Soybean Varieties, Developed in Lowland West Africa, Retain Their Promiscuity and Dual-Purpose Nature Under Highland Conditions in Western Kenya

Entry points that give farmers immediate benefits are required to reverse the ever-declining soil fertility status of a substantial area in sub-Saharan Africa. In West Africa, dual-purpose, promiscuous soybeans (Glycine max (L.) Merr.) that produce a substantial amount of grains and leafy biomass and do not require inoculation with specific Rhizobium spp. strains were developed and have increased resilience of farming while providing income to farmers. These crops could be a potential entry point for soil fertility improvement in western Kenya, provided they retain their promiscuity and dual-purpose character in this new environment. The major objective of this work was to quantify nodulation, biomass production and grain yield characteristics of a set of best-bet, dual-purpose varieties relative to a locally available variety at two sites (Vihiga and Siaya districts) in western Kenya. In the presence of P, most promiscuous soybean varieties showed substantial improvements in nodulation (19–165 nodules per 0.5 m of soybean) than did the local variety (3–13 nodules per 0.5 m of soybean). While grain yield was for all but one variety as good as the local control (845 kg ha–1, on average), nearly half of the varieties produced significantly higher amounts of biomass at 50% podding than did the local variety (865 kg ha–1 in Siaya and 1877 kg ha–1 in Vihiga).
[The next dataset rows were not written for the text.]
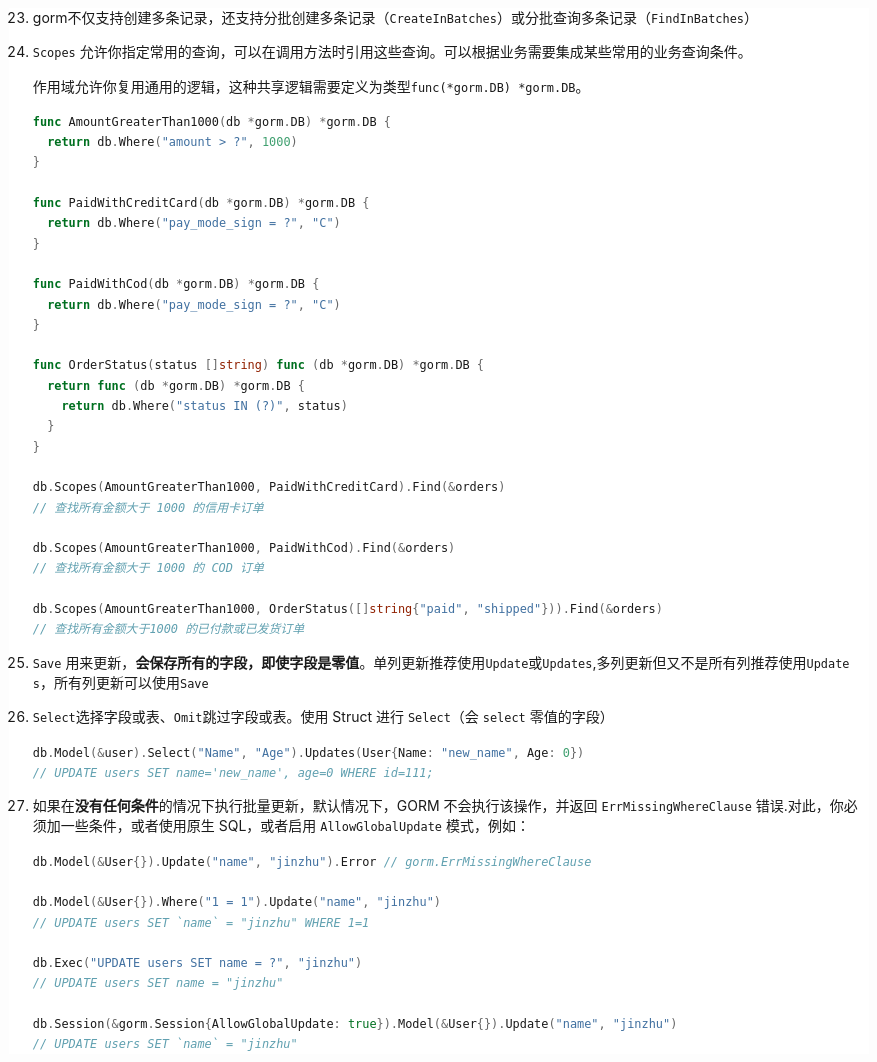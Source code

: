 23. gorm不仅支持创建多条记录，还支持分批创建多条记录（`CreateInBatches`）或分批查询多条记录（`FindInBatches`）

24. `Scopes` 允许你指定常用的查询，可以在调用方法时引用这些查询。可以根据业务需要集成某些常用的业务查询条件。

    作用域允许你复用通用的逻辑，这种共享逻辑需要定义为类型`func(*gorm.DB) *gorm.DB`。

    ```go
    func AmountGreaterThan1000(db *gorm.DB) *gorm.DB {
      return db.Where("amount > ?", 1000)
    }
    
    func PaidWithCreditCard(db *gorm.DB) *gorm.DB {
      return db.Where("pay_mode_sign = ?", "C")
    }
    
    func PaidWithCod(db *gorm.DB) *gorm.DB {
      return db.Where("pay_mode_sign = ?", "C")
    }
    
    func OrderStatus(status []string) func (db *gorm.DB) *gorm.DB {
      return func (db *gorm.DB) *gorm.DB {
        return db.Where("status IN (?)", status)
      }
    }
    
    db.Scopes(AmountGreaterThan1000, PaidWithCreditCard).Find(&orders)
    // 查找所有金额大于 1000 的信用卡订单
    
    db.Scopes(AmountGreaterThan1000, PaidWithCod).Find(&orders)
    // 查找所有金额大于 1000 的 COD 订单
    
    db.Scopes(AmountGreaterThan1000, OrderStatus([]string{"paid", "shipped"})).Find(&orders)
    // 查找所有金额大于1000 的已付款或已发货订单
    ```

25. `Save` 用来更新，**会保存所有的字段，即使字段是零值**。单列更新推荐使用`Update`或`Updates`,多列更新但又不是所有列推荐使用`Updates`，所有列更新可以使用`Save`

26. `Select`选择字段或表、`Omit`跳过字段或表。使用 Struct 进行 `Select`（会 `select` 零值的字段）

    ```go
    db.Model(&user).Select("Name", "Age").Updates(User{Name: "new_name", Age: 0})
    // UPDATE users SET name='new_name', age=0 WHERE id=111;
    ```

27. 如果在**没有任何条件**的情况下执行批量更新，默认情况下，GORM 不会执行该操作，并返回 `ErrMissingWhereClause` 错误.对此，你必须加一些条件，或者使用原生 SQL，或者启用 `AllowGlobalUpdate` 模式，例如：

    ```go
    db.Model(&User{}).Update("name", "jinzhu").Error // gorm.ErrMissingWhereClause
    
    db.Model(&User{}).Where("1 = 1").Update("name", "jinzhu")
    // UPDATE users SET `name` = "jinzhu" WHERE 1=1
    
    db.Exec("UPDATE users SET name = ?", "jinzhu")
    // UPDATE users SET name = "jinzhu"
    
    db.Session(&gorm.Session{AllowGlobalUpdate: true}).Model(&User{}).Update("name", "jinzhu")
    // UPDATE users SET `name` = "jinzhu"
    ```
Increases in nodulation, biomass production and grain yield were mainly observed after application of P fertilizer; in the absence of P, almost none of the varieties performed better than the local control for any of the measured characteristics. To fully exploit the potential soil fertility-improving characteristics of these varieties, it will be necessary to facilitate availability of P fertilizer and to foster demand for soybean at the farm, community and national levels.